• Task prompt: Report the count of lines in the entries below that contain "können", and leave out everything else.

• Dataset entries:
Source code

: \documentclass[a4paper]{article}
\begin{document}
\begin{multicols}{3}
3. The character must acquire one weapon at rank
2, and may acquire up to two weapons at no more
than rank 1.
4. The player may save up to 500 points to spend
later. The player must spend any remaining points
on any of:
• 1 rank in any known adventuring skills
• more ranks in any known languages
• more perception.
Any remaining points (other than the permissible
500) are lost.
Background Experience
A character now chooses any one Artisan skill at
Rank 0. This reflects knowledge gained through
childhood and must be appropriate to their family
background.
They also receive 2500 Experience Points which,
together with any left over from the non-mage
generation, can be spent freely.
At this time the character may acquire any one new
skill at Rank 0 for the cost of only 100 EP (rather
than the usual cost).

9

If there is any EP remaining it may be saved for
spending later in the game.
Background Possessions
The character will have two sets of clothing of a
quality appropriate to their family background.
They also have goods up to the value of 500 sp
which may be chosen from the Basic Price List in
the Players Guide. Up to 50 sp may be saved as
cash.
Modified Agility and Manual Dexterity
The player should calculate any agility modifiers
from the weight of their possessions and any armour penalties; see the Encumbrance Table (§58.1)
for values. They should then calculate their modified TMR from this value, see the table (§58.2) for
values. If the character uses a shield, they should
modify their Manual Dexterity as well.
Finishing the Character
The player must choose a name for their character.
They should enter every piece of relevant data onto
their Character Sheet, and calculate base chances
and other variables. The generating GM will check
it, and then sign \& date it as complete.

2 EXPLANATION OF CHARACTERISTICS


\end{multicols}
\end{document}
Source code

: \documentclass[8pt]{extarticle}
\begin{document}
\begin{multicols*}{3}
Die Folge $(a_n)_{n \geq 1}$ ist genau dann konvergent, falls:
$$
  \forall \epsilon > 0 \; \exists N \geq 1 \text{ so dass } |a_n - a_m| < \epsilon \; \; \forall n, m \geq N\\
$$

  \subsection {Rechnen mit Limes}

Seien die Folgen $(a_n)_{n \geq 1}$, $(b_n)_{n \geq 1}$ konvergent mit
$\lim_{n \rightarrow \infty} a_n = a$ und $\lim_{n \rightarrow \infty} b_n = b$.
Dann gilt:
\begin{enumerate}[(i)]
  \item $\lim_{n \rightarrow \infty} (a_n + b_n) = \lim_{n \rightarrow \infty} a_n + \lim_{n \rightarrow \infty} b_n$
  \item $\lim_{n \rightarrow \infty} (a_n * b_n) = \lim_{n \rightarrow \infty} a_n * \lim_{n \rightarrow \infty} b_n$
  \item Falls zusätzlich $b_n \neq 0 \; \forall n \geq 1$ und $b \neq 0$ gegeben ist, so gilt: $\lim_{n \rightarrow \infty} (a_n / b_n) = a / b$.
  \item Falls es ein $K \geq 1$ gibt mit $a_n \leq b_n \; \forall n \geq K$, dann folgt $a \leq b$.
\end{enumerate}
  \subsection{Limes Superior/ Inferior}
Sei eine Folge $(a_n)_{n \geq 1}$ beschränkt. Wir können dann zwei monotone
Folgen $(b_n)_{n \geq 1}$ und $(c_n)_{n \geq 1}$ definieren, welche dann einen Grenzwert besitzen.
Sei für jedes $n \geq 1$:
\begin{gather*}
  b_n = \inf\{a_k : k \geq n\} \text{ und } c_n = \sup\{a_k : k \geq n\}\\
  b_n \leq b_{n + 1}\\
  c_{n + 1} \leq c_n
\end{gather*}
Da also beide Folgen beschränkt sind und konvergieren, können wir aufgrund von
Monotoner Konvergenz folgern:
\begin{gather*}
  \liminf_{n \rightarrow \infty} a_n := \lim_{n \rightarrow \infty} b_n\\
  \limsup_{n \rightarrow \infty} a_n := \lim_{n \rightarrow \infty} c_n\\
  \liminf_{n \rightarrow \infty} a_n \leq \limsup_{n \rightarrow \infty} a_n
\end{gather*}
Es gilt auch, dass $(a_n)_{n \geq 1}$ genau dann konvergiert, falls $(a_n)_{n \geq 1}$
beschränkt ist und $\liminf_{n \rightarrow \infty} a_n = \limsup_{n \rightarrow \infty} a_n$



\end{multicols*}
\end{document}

• Response: 2